** Task prompt **
Only the lines below starting at the one that contains "Mode connection in" and ending at the one that contains "1. Start in" are to be reproduced, exactly and with both ends kept.

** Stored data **
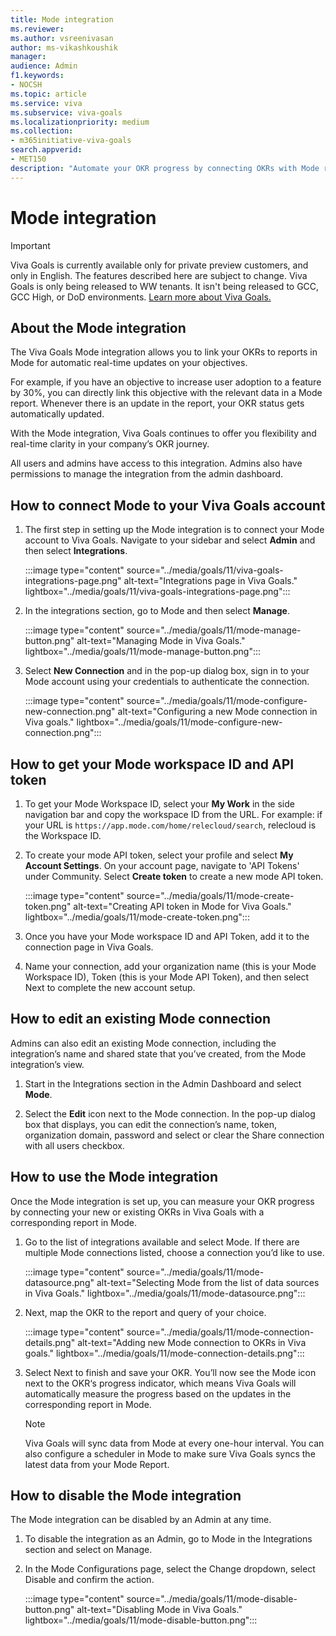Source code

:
 ```yaml
---
title: Mode integration
ms.reviewer: 
ms.author: vsreenivasan
author: ms-vikashkoushik
manager: 
audience: Admin
f1.keywords:
- NOCSH
ms.topic: article
ms.service: viva
ms.subservice: viva-goals
ms.localizationpriority: medium
ms.collection:  
- m365initiative-viva-goals  
search.appverid:
- MET150
description: "Automate your OKR progress by connecting OKRs with Mode reports."
---
```


# Mode integration

> [!IMPORTANT]
> Viva Goals is currently available only for private preview customers, and only in English. The features described here are subject to change. Viva Goals is only being released to WW tenants. It isn't being released to GCC, GCC High, or DoD environments. [Learn more about Viva Goals.](https://go.microsoft.com/fwlink/?linkid=2189933)

## About the Mode integration

The Viva Goals Mode integration allows you to link your OKRs to reports in Mode for automatic real-time updates on your objectives. 

For example, if you have an objective to increase user adoption to a feature by 30%, you can directly link this objective with the relevant data in a Mode report. Whenever there is an update in the report, your OKR status gets automatically updated. 

With the Mode integration, Viva Goals continues to offer you flexibility and real-time clarity in your company’s OKR journey. 

All users and admins have access to this integration. Admins also have permissions to manage the integration from the admin dashboard. 

## How to connect Mode to your Viva Goals account

1. The first step in setting up the Mode integration is to connect your Mode account to Viva Goals. Navigate to your sidebar and select **Admin** and then select **Integrations**.

    :::image type="content" source="../media/goals/11/viva-goals-integrations-page.png" alt-text="Integrations page in Viva Goals." lightbox="../media/goals/11/viva-goals-integrations-page.png":::

2. In the integrations section, go to Mode and then select **Manage**.

    :::image type="content" source="../media/goals/11/mode-manage-button.png" alt-text="Managing Mode in Viva Goals." lightbox="../media/goals/11/mode-manage-button.png":::

3. Select **New Connection** and in the pop-up dialog box, sign in to your Mode account using your credentials to authenticate the connection. 

    :::image type="content" source="../media/goals/11/mode-configure-new-connection.png" alt-text="Configuring a new Mode connection in Viva goals." lightbox="../media/goals/11/mode-configure-new-connection.png":::

## How to get your Mode workspace ID and API token

1. To get your Mode Workspace ID, select your **My Work** in the side navigation bar and copy the workspace ID from the URL. For example: if your URL is ```https://app.mode.com/home/relecloud/search```, relecloud is the Workspace ID.  

2. To create your mode API token, select your profile and select **My Account Settings**. On your account page, navigate to 'API Tokens' under Community. Select **Create token** to create a new mode API token.

    :::image type="content" source="../media/goals/11/mode-create-token.png" alt-text="Creating API token in Mode for Viva Goals." lightbox="../media/goals/11/mode-create-token.png":::

3. Once you have your Mode workspace ID and API Token, add it to the connection page in Viva Goals. 

4. Name your connection, add your organization name (this is your Mode Workspace ID), Token (this is your Mode API Token), and then select Next to complete the new account setup. 

## How to edit an existing Mode connection

Admins can also edit an existing Mode connection, including the integration’s name and shared state that you’ve created, from the Mode integration’s view. 

1. Start in the Integrations section in the Admin Dashboard and select **Mode**. 

2. Select the **Edit** icon next to the Mode connection. In the pop-up dialog box that displays, you can edit the connection’s name, token, organization domain, password and select or clear the Share connection with all users checkbox. 

## How to use the Mode integration

Once the Mode integration is set up, you can measure your OKR progress by connecting your new or existing OKRs in Viva Goals with a corresponding report in Mode. 

1. Go to the list of integrations available and select Mode. If there are multiple Mode connections listed, choose a connection you’d like to use. 

    :::image type="content" source="../media/goals/11/mode-datasource.png" alt-text="Selecting Mode from the list of data sources in Viva Goals." lightbox="../media/goals/11/mode-datasource.png":::

2. Next, map the OKR to the report and query of your choice. 

    :::image type="content" source="../media/goals/11/mode-connection-details.png" alt-text="Adding new Mode connection to OKRs in Viva goals." lightbox="../media/goals/11/mode-connection-details.png":::

3. Select Next to finish and save your OKR. You’ll now see the Mode icon next to the OKR‘s progress indicator, which means Viva Goals will automatically measure the progress based on the updates in the corresponding report in Mode. 

    > [!NOTE]
    > Viva Goals will sync data from Mode at every one-hour interval. You can also configure a scheduler in Mode to make sure Viva Goals syncs the latest data from your Mode Report.  

## How to disable the Mode integration

The Mode integration can be disabled by an Admin at any time. 

1. To disable the integration as an Admin, go to Mode in the Integrations section and select on Manage. 
2. In the Mode Configurations page, select the Change dropdown, select Disable and confirm the action.

    :::image type="content" source="../media/goals/11/mode-disable-button.png" alt-text="Disabling Mode in Viva Goals." lightbox="../media/goals/11/mode-disable-button.png":::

** Result **
    :::image type="content" source="../media/goals/11/mode-configure-new-connection.png" alt-text="Configuring a new Mode connection in Viva goals." lightbox="../media/goals/11/mode-configure-new-connection.png":::

## How to get your Mode workspace ID and API token

1. To get your Mode Workspace ID, select your **My Work** in the side navigation bar and copy the workspace ID from the URL. For example: if your URL is ```https://app.mode.com/home/relecloud/search```, relecloud is the Workspace ID.  

2. To create your mode API token, select your profile and select **My Account Settings**. On your account page, navigate to 'API Tokens' under Community. Select **Create token** to create a new mode API token.

    :::image type="content" source="../media/goals/11/mode-create-token.png" alt-text="Creating API token in Mode for Viva Goals." lightbox="../media/goals/11/mode-create-token.png":::

3. Once you have your Mode workspace ID and API Token, add it to the connection page in Viva Goals. 

4. Name your connection, add your organization name (this is your Mode Workspace ID), Token (this is your Mode API Token), and then select Next to complete the new account setup. 

## How to edit an existing Mode connection

Admins can also edit an existing Mode connection, including the integration’s name and shared state that you’ve created, from the Mode integration’s view. 

1. Start in the Integrations section in the Admin Dashboard and select **Mode**. 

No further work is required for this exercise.